That is a great idea with regards to wood stains. I really appreciate that tip. There is a big wood industry here (furniture, carving etc - teak is Indonesian native) so that is something for me to explore. I have not been able to find a leather working scene over here unfortunately.

Thanks for your tips on thinners and finishes as well. it's great having my questions answered!

Look forward on updating how it all went and contributing to this forum myself eventually.

AL


AL,
Most Dyes and Finishes of the ECOFLOW name are water base and you should be able to use water to thin and clean.

Fiebings Leather Dye is alcohol base, where as the Institutional Leather Dye is water base.

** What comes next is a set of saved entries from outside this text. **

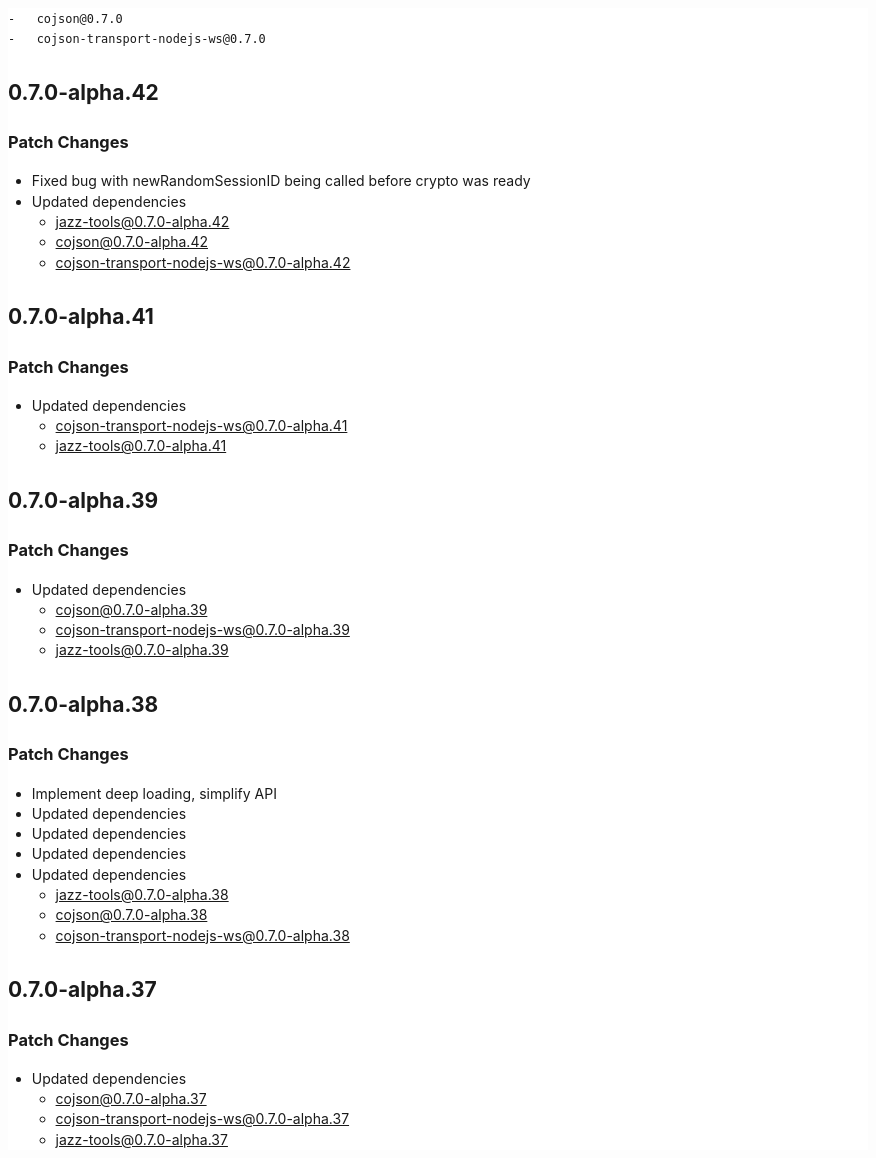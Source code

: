     -   cojson@0.7.0
    -   cojson-transport-nodejs-ws@0.7.0

## 0.7.0-alpha.42

### Patch Changes

-   Fixed bug with newRandomSessionID being called before crypto was ready
-   Updated dependencies
    -   jazz-tools@0.7.0-alpha.42
    -   cojson@0.7.0-alpha.42
    -   cojson-transport-nodejs-ws@0.7.0-alpha.42

## 0.7.0-alpha.41

### Patch Changes

-   Updated dependencies
    -   cojson-transport-nodejs-ws@0.7.0-alpha.41
    -   jazz-tools@0.7.0-alpha.41

## 0.7.0-alpha.39

### Patch Changes

-   Updated dependencies
    -   cojson@0.7.0-alpha.39
    -   cojson-transport-nodejs-ws@0.7.0-alpha.39
    -   jazz-tools@0.7.0-alpha.39

## 0.7.0-alpha.38

### Patch Changes

-   Implement deep loading, simplify API
-   Updated dependencies
-   Updated dependencies
-   Updated dependencies
-   Updated dependencies
    -   jazz-tools@0.7.0-alpha.38
    -   cojson@0.7.0-alpha.38
    -   cojson-transport-nodejs-ws@0.7.0-alpha.38

## 0.7.0-alpha.37

### Patch Changes

-   Updated dependencies
    -   cojson@0.7.0-alpha.37
    -   cojson-transport-nodejs-ws@0.7.0-alpha.37
    -   jazz-tools@0.7.0-alpha.37
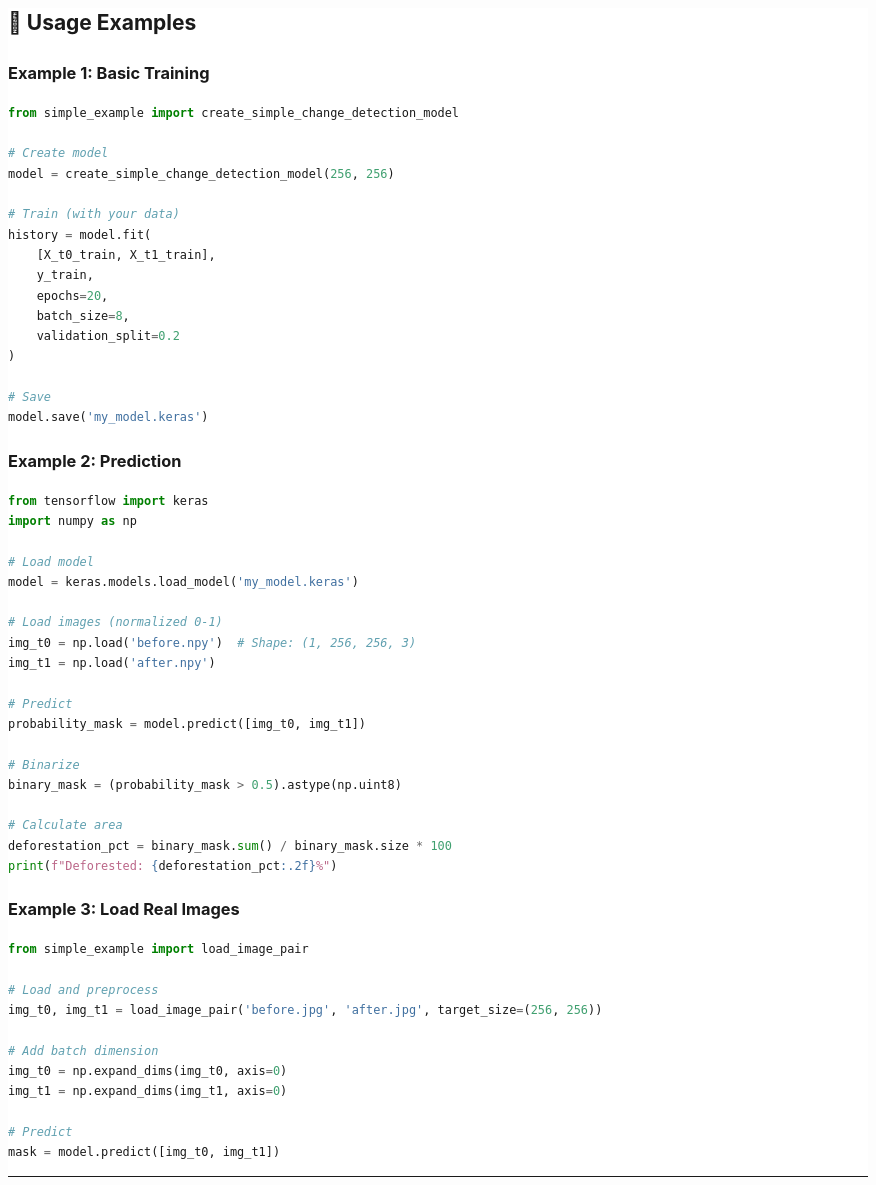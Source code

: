 
## 📖 Usage Examples

### Example 1: Basic Training

```python
from simple_example import create_simple_change_detection_model

# Create model
model = create_simple_change_detection_model(256, 256)

# Train (with your data)
history = model.fit(
    [X_t0_train, X_t1_train],
    y_train,
    epochs=20,
    batch_size=8,
    validation_split=0.2
)

# Save
model.save('my_model.keras')
```

### Example 2: Prediction

```python
from tensorflow import keras
import numpy as np

# Load model
model = keras.models.load_model('my_model.keras')

# Load images (normalized 0-1)
img_t0 = np.load('before.npy')  # Shape: (1, 256, 256, 3)
img_t1 = np.load('after.npy')

# Predict
probability_mask = model.predict([img_t0, img_t1])

# Binarize
binary_mask = (probability_mask > 0.5).astype(np.uint8)

# Calculate area
deforestation_pct = binary_mask.sum() / binary_mask.size * 100
print(f"Deforested: {deforestation_pct:.2f}%")
```

### Example 3: Load Real Images

```python
from simple_example import load_image_pair

# Load and preprocess
img_t0, img_t1 = load_image_pair('before.jpg', 'after.jpg', target_size=(256, 256))

# Add batch dimension
img_t0 = np.expand_dims(img_t0, axis=0)
img_t1 = np.expand_dims(img_t1, axis=0)

# Predict
mask = model.predict([img_t0, img_t1])
```

---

As for thinners and cleaners, I am pretty sure that the Oil Base and Alcohol base dyes can be thinned with the same thinner. If you are buying a locally supplied thinner, then do a small test by taking a small amount of thinner and and using an eye dropper, drop a single drop of dye into the small amount of thinner and watch to see how it dissolves. If it stays as a glob suspended in the thinner, it won't work.

As for finishes, I prefer something like Mink Oil. My past experience with the "sheen" type finishes is that it leaves a plastic coating on the surface of the leather. This seals the leather and does not allow it to breath. For some applications this may be useful where as in others it can promote rotting from the inside out.

Have you considered locally produced wood stains? Wood is closer to the structure of leather than material is and if it is a penetrating stain, it should work. Don't use any thing that is just a surface coating since it will not penetrate.

In the old old days, Native Americans made their dies from flowers, fruits, etc. I don't know if there are any of those types of dyes available available in your local area. You might look to some of your local artisans that do wood working.

Good Luck and let us all know how well it works out and what you finally use. And please continue learning and asking questions, it helps us grow.